*Activity:* Every line in the records below with the string "that" is to be copied out.
═════ Input material ═════
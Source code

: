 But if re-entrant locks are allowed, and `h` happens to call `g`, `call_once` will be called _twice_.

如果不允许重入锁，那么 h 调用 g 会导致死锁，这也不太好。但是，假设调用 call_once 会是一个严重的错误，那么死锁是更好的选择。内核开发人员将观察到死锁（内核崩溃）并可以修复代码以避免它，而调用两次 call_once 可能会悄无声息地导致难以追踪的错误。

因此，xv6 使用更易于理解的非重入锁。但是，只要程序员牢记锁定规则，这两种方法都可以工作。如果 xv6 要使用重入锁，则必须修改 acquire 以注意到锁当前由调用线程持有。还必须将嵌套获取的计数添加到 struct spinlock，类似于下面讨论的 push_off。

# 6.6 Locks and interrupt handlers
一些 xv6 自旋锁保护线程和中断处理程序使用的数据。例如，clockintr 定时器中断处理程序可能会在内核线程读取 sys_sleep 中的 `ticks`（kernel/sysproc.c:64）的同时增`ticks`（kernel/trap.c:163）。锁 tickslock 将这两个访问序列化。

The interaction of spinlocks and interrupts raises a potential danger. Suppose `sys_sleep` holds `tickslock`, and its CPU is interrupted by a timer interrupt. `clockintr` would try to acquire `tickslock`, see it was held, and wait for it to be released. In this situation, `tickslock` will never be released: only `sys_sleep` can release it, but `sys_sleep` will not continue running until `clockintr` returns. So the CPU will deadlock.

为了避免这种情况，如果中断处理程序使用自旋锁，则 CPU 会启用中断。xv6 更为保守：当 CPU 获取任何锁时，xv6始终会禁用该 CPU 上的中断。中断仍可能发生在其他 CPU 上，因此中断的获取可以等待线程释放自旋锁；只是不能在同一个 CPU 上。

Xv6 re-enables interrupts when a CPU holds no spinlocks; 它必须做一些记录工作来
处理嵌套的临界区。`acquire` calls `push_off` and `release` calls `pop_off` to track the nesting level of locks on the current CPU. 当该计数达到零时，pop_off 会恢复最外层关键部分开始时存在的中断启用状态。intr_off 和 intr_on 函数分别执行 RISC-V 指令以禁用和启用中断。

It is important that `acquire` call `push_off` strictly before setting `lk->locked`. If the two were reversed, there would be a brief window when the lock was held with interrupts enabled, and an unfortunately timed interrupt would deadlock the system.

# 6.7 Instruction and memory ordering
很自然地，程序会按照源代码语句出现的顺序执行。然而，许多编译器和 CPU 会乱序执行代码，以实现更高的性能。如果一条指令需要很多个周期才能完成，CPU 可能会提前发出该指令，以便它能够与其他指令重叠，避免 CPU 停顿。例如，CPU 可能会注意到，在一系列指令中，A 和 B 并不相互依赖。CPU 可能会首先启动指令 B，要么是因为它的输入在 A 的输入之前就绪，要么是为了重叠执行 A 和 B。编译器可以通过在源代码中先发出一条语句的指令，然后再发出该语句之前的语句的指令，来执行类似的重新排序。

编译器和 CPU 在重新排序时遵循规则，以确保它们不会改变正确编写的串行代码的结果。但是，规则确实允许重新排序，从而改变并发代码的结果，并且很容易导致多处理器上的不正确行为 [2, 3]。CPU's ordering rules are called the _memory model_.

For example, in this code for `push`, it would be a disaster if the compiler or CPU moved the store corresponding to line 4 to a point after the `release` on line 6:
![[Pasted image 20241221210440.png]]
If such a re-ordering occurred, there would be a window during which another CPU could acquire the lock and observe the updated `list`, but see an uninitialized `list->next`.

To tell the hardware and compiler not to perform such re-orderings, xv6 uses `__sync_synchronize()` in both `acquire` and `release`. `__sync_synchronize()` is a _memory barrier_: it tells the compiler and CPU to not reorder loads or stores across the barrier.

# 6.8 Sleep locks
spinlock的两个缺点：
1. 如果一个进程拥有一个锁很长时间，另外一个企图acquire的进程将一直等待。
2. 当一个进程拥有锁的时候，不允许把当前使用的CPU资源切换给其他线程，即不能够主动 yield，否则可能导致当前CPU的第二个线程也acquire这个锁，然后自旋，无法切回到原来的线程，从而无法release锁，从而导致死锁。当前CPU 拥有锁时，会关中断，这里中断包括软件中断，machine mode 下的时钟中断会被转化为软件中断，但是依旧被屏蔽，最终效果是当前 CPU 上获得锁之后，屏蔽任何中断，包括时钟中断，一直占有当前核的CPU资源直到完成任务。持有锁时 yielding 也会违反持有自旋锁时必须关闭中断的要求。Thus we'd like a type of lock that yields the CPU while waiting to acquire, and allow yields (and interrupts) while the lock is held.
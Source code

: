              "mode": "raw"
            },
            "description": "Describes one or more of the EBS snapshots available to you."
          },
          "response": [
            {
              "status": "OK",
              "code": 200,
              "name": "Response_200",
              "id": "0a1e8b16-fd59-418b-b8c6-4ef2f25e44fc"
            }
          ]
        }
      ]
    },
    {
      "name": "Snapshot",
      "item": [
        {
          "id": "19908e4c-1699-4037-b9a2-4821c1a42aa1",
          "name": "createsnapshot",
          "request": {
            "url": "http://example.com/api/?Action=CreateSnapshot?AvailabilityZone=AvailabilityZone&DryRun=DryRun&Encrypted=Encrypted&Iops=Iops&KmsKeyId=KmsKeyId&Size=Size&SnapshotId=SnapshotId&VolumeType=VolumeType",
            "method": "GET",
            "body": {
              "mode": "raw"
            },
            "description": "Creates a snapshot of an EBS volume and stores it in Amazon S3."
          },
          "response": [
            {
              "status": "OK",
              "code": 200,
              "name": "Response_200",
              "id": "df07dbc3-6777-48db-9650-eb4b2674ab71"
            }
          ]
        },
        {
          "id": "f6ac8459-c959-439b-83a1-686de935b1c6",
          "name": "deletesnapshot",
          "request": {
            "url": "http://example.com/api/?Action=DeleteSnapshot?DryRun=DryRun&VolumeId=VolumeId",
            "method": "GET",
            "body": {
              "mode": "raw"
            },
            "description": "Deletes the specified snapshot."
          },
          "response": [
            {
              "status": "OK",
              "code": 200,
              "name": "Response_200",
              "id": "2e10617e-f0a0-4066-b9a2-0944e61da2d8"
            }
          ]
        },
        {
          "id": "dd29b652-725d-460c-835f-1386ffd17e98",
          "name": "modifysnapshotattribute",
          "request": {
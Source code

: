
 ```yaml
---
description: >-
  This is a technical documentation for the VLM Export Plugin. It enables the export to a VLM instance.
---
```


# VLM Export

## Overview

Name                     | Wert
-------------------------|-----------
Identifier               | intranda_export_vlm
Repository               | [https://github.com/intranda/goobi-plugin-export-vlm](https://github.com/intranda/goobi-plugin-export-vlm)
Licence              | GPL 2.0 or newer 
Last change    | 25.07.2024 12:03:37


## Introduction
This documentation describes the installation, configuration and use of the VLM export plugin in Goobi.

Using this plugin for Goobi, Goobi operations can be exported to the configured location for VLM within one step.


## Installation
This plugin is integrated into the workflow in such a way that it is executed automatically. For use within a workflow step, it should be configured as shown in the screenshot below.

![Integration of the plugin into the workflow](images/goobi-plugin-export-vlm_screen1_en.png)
═════
*Solution below:*
It is important that `acquire` call `push_off` strictly before setting `lk->locked`. If the two were reversed, there would be a brief window when the lock was held with interrupts enabled, and an unfortunately timed interrupt would deadlock the system.
2. 当一个进程拥有锁的时候，不允许把当前使用的CPU资源切换给其他线程，即不能够主动 yield，否则可能导致当前CPU的第二个线程也acquire这个锁，然后自旋，无法切回到原来的线程，从而无法release锁，从而导致死锁。当前CPU 拥有锁时，会关中断，这里中断包括软件中断，machine mode 下的时钟中断会被转化为软件中断，但是依旧被屏蔽，最终效果是当前 CPU 上获得锁之后，屏蔽任何中断，包括时钟中断，一直占有当前核的CPU资源直到完成任务。持有锁时 yielding 也会违反持有自旋锁时必须关闭中断的要求。Thus we'd like a type of lock that yields the CPU while waiting to acquire, and allow yields (and interrupts) while the lock is held.
This plugin is integrated into the workflow in such a way that it is executed automatically. For use within a workflow step, it should be configured as shown in the screenshot below.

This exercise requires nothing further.